Thursday, June 5, 2014

23 out of 26 peer reviewed taxation papers show that....... cuts create jobs and promote growth. Period.

"This review of empirical studies of taxes and economic growth indicates that there are not a lot of dissenting opinions coming from peer-reviewed academic journals. More and more, the consensus among experts is that taxes on corporate and personal income are particularly harmful to economic growth, with consumption and property taxes less so. This is because economic growth ultimately comes from production, innovation, and risk-taking."

Some money quotes of particular interest in this election:

  • "Fiscal stimuli based upon tax cuts more likely to increase growth than those based upon spending increases. Fiscal consolidations based upon spending cuts and no tax increases are more likely to succeed at reducing deficits and debt and less likely to create recessions." -Alberto Alesina & Silvia Ardagna, Large changes in fiscal policy: taxes versus spending, in Tax Policy and the Economy, Vol. 24 (Univ. of Chicago Press, 2010)
  • "Taxes directed towards public investments first add then subtract from GDP." - N. Bania, J. A. Gray, & J. A. Stone, Growth, taxes, and government expenditures: growth hills for U.S. states, 60 National Tax Journal 193-204 (2007).
  • "Tax-financed spending reduces growth in developed countries, increases growth in developing countries." - Stephen Miller & Frank Russek, Fiscal structures and economic growth: international evidence, 35 Economic Inquiry 603-613 (1997).

Sure you can quibble that Tim Hudak's Million Job plan won't create a million jobs, but you cannot honestly state that the main thrusts of lower taxes, lower spending, reduced corporate and home expenses, and reduced regulation won't have a positive impact on the economy. Almost every study agrees that it will.

The Liberals, the NDP, and their union and media lapdogs are simply economic deniers putting their children, and their children's children at financial risk so they can continue down "me me me only about me" path.

h / t to Jack Minz's article in the Financial Post on May 29th. I had to fix his link to get it work.


Anonymous said...

You're an idiot. The Conservative stupidity of cutting taxes and increasing spending will burden future generations. Harper is an utter fiscal failure. He's added 25% to the federal debt. Chretien/Martin had the right idea. Spending must be decreased so that we get a balanced budget. Your Conservative fantasyland of cutting taxes is the 50% solution. When Hudak or Harper get spending under control I'll listen.

Anonymous said...

Seems to me YOU are the idiot. Anyone who thinks the Lieberals ever did a good job at anything other than causing grief is definitely an idiot. Or a Progressive. Same thing either way.

AnonymousCoward said...


Nice, so glad you could have a civil debate. I provide a researched article with links, and excerpts from peer reviewed studies. You respond with naming calling.
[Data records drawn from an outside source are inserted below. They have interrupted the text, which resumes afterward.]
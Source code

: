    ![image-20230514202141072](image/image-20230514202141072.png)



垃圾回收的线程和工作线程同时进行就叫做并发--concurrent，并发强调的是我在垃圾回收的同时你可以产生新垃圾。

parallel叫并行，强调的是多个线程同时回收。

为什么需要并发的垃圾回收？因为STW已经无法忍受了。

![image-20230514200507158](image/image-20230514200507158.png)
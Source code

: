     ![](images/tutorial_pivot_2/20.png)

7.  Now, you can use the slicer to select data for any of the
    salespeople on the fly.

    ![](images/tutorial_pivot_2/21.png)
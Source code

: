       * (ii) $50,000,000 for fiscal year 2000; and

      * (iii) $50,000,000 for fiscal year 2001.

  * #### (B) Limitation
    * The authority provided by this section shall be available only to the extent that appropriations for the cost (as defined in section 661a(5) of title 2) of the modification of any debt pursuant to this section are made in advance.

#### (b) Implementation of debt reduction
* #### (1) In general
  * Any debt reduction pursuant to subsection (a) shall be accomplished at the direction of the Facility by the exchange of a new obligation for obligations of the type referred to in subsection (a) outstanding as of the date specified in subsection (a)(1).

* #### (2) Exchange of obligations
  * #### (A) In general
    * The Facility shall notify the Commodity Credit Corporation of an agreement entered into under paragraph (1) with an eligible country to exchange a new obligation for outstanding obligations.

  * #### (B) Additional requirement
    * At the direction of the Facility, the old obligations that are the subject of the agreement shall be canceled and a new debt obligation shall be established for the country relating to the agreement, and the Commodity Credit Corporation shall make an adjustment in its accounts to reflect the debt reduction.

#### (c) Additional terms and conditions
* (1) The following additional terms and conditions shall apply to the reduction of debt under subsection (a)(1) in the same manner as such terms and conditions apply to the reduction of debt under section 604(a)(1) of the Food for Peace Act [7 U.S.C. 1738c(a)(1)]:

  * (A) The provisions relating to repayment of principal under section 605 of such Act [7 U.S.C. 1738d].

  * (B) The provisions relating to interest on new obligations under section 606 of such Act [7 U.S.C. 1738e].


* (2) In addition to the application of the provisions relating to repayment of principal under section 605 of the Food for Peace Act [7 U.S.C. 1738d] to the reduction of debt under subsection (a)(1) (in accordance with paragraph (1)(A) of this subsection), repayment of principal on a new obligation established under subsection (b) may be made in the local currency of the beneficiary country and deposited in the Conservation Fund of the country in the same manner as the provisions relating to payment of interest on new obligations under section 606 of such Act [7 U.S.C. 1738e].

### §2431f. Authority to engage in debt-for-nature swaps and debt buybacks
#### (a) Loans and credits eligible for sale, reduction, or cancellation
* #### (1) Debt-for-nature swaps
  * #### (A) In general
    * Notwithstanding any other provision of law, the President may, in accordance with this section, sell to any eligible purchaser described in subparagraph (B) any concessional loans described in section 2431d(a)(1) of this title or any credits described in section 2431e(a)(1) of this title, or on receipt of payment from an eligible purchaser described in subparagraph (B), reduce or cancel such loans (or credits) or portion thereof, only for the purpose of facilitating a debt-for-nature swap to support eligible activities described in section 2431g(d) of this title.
Where is Hudak talking of raising spending? I am pretty sure he is saying the exact opposite. That is why all the unions and special interest groups have attack ads against him.

Paul Martin, Liberal hero made significant cuts to taxes in 2001.

Russ said...

Name-calling is the last resort of the intellectual bankrupt. Couldn't even get the facts about Hudak right.

Anonymous said...

What a bunch of precious snowflakes. Harper is a fiscal failure. But no, that is not your concern. Harper's greatest strength is that he is not a liberal. you bozos are killing our country with debt. Harper is the poorest financial manager in this nation's history.

AnonymousCoward said...

Anon@11:08 also resorts to name calling. Sigh. Maybe I am getting too old, I just want a respectful debate.

Harper managed to balance the budget, years before the Ontario Liberals did. Or Quebec Liberals. Or Albertan PCs etc

Not sure you can say he is the worst.

Anonymous said...

We're arguing past eachother, here.
Beyond the unnecessary name calling, let's look at the claims here

a) tax breaks encourage job growth (which they do)
b) tax breaks increase the burden on future generations (which they do)

These two are no brainers and both supported by your data. Tax breaks create jobs by pushing the burden of paying on current government expenditures on future generations. That's what they do.

Harper has increased the total debt over his time in government. Any tax cuts that he's managed to actually pull off have also created jobs. The question of whether they created more jobs than they got rid of (in the government sector) may or may not be supported by your 23 papers, I haven't gotten into them yet. However from the perspective of someone who isn't selfish, it doesn't really matter: it also increases the burden on people who cannot defend themselves, people who have no representation in the question of whether or not they are paying for our current excesses. One need only look at Greece to see why pushing ever more debts onto future generations is a bad idea: there is no stopping point, there is no point where the conservatives suddenly agree that it's OK to stop breaking the government's budget: it is a slippery slope, yes, but there are real dangers at the bottom. We would prefer not to be on the slope at all, regardless of whether or not in the short term, new jobs can be created by doing so.